▸ YOUR INSTRUCTIONS: Where a line in the listing below holds the word "Capstone", count that line; give the total alone.

▸ EXTRACTED RECORDS:
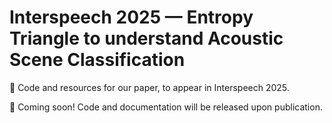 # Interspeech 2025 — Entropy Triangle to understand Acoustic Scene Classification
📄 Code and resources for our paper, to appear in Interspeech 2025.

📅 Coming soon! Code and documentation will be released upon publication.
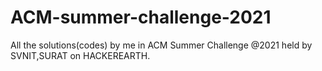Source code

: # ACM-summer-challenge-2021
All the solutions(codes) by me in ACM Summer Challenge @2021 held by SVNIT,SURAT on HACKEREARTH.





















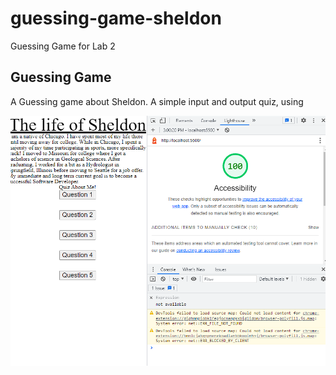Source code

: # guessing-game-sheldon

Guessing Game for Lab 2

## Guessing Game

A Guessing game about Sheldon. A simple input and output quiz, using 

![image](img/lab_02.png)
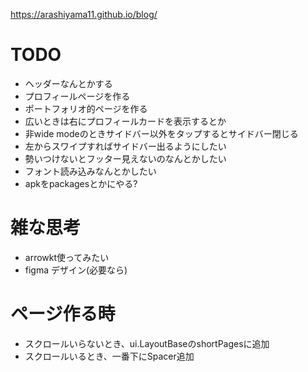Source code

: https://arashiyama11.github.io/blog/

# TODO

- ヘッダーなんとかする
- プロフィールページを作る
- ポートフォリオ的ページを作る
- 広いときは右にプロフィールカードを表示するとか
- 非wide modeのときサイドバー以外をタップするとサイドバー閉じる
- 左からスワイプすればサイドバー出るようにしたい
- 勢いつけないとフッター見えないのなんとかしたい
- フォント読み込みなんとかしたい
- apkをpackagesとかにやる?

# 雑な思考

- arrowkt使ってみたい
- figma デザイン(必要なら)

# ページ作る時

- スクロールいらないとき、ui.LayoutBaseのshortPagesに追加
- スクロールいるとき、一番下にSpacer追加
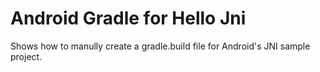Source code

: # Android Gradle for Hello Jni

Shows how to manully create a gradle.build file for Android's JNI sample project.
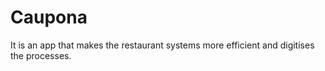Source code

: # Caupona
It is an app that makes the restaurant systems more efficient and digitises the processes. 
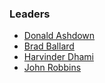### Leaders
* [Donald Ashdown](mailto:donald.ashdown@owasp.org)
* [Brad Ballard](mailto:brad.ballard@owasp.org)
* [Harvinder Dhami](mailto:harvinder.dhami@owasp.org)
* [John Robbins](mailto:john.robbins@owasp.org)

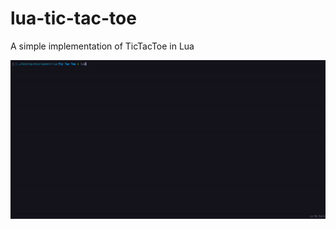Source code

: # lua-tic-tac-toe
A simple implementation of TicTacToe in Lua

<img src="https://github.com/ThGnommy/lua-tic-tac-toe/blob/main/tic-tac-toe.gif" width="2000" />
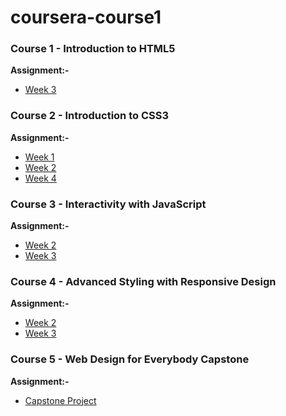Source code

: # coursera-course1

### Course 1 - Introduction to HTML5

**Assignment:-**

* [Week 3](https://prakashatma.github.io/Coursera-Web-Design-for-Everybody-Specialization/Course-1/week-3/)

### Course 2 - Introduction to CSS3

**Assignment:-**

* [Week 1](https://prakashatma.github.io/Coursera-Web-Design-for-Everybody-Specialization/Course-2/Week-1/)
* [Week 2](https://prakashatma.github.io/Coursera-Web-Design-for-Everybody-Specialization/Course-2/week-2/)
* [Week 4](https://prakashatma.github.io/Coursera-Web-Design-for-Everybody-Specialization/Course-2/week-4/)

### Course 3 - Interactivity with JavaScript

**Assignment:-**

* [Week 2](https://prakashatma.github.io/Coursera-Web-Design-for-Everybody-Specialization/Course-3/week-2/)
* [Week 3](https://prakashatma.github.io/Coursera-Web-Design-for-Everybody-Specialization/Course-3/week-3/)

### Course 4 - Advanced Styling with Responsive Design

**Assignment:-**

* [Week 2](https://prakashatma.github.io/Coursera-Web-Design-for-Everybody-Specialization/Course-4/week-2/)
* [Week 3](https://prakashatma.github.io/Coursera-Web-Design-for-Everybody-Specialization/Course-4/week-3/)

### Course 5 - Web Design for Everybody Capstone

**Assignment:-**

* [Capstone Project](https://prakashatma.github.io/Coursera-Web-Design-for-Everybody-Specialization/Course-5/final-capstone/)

▸ ANSWER SPACE: 2